Reproduce the entries below exactly, but only from the line containing "造（均为地下车位，其中合肥地" to the line containing "市，对于上述权属存在瑕疵的停", inclusive.
[DATA PROVIDED Boundary: Start]
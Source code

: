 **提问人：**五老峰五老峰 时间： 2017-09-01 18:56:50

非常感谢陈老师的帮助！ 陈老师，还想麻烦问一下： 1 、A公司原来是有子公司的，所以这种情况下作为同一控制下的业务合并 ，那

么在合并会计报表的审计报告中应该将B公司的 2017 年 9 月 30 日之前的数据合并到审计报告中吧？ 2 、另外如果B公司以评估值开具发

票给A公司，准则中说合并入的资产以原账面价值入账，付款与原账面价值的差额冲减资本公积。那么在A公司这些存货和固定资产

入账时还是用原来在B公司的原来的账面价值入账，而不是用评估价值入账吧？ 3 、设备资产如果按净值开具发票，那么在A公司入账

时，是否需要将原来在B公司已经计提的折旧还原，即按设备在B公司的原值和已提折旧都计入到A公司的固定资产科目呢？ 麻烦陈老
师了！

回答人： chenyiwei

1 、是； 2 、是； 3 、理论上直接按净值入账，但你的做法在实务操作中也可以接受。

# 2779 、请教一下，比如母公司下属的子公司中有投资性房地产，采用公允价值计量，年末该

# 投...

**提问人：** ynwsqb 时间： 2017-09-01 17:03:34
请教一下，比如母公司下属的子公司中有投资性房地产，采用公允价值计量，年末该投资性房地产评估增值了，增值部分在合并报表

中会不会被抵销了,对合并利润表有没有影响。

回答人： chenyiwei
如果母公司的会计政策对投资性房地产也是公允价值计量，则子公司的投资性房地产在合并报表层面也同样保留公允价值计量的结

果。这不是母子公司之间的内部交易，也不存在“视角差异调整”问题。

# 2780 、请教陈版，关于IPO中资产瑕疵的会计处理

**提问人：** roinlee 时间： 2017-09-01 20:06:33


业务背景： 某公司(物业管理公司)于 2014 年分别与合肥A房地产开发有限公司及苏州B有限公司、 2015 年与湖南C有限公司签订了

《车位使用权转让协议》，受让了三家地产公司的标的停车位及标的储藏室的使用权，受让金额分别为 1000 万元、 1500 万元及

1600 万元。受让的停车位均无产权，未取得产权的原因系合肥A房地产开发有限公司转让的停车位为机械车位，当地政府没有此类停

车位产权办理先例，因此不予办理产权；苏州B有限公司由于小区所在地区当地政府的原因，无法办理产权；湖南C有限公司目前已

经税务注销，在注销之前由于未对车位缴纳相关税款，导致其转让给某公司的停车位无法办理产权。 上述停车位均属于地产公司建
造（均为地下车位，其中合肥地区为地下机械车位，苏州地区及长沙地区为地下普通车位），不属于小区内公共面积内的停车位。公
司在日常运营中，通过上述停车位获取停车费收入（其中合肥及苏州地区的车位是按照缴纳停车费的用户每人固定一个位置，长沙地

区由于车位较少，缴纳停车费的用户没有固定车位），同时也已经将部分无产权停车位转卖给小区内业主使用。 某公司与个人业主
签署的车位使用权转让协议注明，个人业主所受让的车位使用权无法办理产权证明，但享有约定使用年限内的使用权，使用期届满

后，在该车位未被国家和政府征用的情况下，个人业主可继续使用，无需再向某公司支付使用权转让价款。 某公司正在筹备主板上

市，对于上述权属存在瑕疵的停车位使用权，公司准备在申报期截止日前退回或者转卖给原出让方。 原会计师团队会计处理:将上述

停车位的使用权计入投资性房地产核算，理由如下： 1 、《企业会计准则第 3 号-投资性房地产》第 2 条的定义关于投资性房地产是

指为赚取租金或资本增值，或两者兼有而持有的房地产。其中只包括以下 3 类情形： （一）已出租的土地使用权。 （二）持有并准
[DATA PROVIDED Boundary: End]
- **YOUR SOLUTION**:
造（均为地下车位，其中合肥地区为地下机械车位，苏州地区及长沙地区为地下普通车位），不属于小区内公共面积内的停车位。公
司在日常运营中，通过上述停车位获取停车费收入（其中合肥及苏州地区的车位是按照缴纳停车费的用户每人固定一个位置，长沙地

区由于车位较少，缴纳停车费的用户没有固定车位），同时也已经将部分无产权停车位转卖给小区内业主使用。 某公司与个人业主
签署的车位使用权转让协议注明，个人业主所受让的车位使用权无法办理产权证明，但享有约定使用年限内的使用权，使用期届满

后，在该车位未被国家和政府征用的情况下，个人业主可继续使用，无需再向某公司支付使用权转让价款。 某公司正在筹备主板上

市，对于上述权属存在瑕疵的停车位使用权，公司准备在申报期截止日前退回或者转卖给原出让方。 原会计师团队会计处理:将上述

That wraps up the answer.